Liquid Chromatograph Mass Spectrometer
Profiling Analysis of Green Tea Leaves
The example below introduces profiling analysis on green tea leaves as a method for determining the components that contribute to tea quality.
1.Pretreatment and Analysis
Analytical samples were prepared from nine types of high-grade green tea leaves ranked at a tea fair, and analyzed by Prominence UFLC/LCMS-IT-TOF.

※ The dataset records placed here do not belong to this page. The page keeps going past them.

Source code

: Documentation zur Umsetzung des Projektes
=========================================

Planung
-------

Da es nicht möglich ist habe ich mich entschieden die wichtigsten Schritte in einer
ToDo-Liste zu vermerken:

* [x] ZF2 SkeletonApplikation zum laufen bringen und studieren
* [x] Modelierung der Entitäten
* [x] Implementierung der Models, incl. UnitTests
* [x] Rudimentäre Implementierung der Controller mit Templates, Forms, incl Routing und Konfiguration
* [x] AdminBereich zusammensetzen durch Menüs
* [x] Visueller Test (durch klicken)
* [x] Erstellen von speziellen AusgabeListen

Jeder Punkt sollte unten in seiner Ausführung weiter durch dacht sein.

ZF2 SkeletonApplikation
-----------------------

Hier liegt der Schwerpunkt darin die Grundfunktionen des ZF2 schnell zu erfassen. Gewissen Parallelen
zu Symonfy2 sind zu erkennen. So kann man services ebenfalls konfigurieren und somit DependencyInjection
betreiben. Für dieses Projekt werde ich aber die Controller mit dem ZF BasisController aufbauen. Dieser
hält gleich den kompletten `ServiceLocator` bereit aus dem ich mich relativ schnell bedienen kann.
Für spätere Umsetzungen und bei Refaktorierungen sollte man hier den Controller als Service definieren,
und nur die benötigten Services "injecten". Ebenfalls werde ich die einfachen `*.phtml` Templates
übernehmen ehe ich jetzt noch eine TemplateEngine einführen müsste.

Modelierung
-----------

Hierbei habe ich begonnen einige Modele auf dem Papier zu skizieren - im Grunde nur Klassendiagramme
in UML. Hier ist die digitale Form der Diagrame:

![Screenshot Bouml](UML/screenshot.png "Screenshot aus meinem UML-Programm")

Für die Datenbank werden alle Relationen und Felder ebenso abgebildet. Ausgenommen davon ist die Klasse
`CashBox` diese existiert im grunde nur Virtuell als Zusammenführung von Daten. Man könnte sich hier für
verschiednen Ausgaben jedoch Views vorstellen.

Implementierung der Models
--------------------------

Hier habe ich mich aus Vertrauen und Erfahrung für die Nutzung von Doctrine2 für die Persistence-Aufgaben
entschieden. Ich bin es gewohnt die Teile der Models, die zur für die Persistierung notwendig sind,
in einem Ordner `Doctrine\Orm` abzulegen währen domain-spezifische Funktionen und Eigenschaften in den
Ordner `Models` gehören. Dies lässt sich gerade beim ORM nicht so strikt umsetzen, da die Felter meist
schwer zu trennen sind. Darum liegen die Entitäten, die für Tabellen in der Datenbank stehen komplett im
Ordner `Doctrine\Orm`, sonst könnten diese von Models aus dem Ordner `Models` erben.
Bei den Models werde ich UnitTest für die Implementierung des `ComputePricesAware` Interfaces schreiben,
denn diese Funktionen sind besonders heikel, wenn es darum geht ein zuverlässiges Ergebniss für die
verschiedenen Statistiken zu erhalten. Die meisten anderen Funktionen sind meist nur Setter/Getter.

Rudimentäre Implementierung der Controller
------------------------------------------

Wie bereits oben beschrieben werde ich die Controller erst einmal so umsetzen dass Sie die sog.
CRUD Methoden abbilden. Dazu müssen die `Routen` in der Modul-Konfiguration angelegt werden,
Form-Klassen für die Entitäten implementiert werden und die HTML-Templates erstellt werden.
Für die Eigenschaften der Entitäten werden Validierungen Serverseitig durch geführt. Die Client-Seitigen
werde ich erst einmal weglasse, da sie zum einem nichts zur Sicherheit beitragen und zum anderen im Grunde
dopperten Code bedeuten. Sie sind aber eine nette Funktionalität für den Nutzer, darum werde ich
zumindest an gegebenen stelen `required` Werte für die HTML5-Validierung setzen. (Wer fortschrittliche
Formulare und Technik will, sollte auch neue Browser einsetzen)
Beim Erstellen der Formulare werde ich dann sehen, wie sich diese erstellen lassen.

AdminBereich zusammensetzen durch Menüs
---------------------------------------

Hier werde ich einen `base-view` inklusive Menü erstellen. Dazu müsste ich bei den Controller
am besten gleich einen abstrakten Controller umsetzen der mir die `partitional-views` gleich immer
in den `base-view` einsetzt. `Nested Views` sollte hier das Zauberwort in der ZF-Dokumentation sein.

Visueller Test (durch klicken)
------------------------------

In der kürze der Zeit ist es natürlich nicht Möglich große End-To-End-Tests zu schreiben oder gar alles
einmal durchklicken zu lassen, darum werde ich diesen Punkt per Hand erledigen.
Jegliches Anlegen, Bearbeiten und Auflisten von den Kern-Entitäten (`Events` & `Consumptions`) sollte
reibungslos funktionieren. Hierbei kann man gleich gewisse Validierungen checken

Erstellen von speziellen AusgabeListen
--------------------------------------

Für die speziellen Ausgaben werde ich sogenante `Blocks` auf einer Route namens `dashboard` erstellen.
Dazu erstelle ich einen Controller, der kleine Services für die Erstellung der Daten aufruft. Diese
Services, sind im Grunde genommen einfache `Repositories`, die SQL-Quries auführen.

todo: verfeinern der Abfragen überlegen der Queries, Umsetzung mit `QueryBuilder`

2. Peak Extraction and List Creation – Peak extraction by Profiling Solution software
Peaks were extracted from the results of MS1 analysis and peak lists created using the peak signal intensity values. Retention time sorting, isotope peak elimination, and p-Value filtering were applied to the 3798 peaks detected to extract 479 significant peaks. The data were then exported to commercial multivariate analysis software (SIMCA-P by Umetrics).
3. Multivariate Analysis
PCR score and PCR loading plots were produced. The green tea leaves that were highly ranked and lowly ranked at the tea fair are divided to the left and right of the PCR score plot, such that the primary component axis indicates differences in rank.
The PCR loading plot of the primary component axis (PC1), which indicates the contribution of each component to tea quality, shows the components contained in large quantities in highly ranked green tea as positive values.
4.Formula Prediction for Unknown Compounds
The formula was predicted for the Peak X candidate compound, which was selected as a typical unknown compound that contributes to tea quality. The formula was predicted from the accurate mass information obtained in MS3 analysis. The formula prediction software (Formula Predictor) indicated Peak X to be C14H16O10.
5.Candidate Compound Prediction of Unknown Compounds
A search for the formula C14H16O10 in a database published on the Internet suggested that the compound may be a polyphenol called theogallin. Attributing a mass spectrum based on the structure of theogallin suggested that Peak X was theogallin.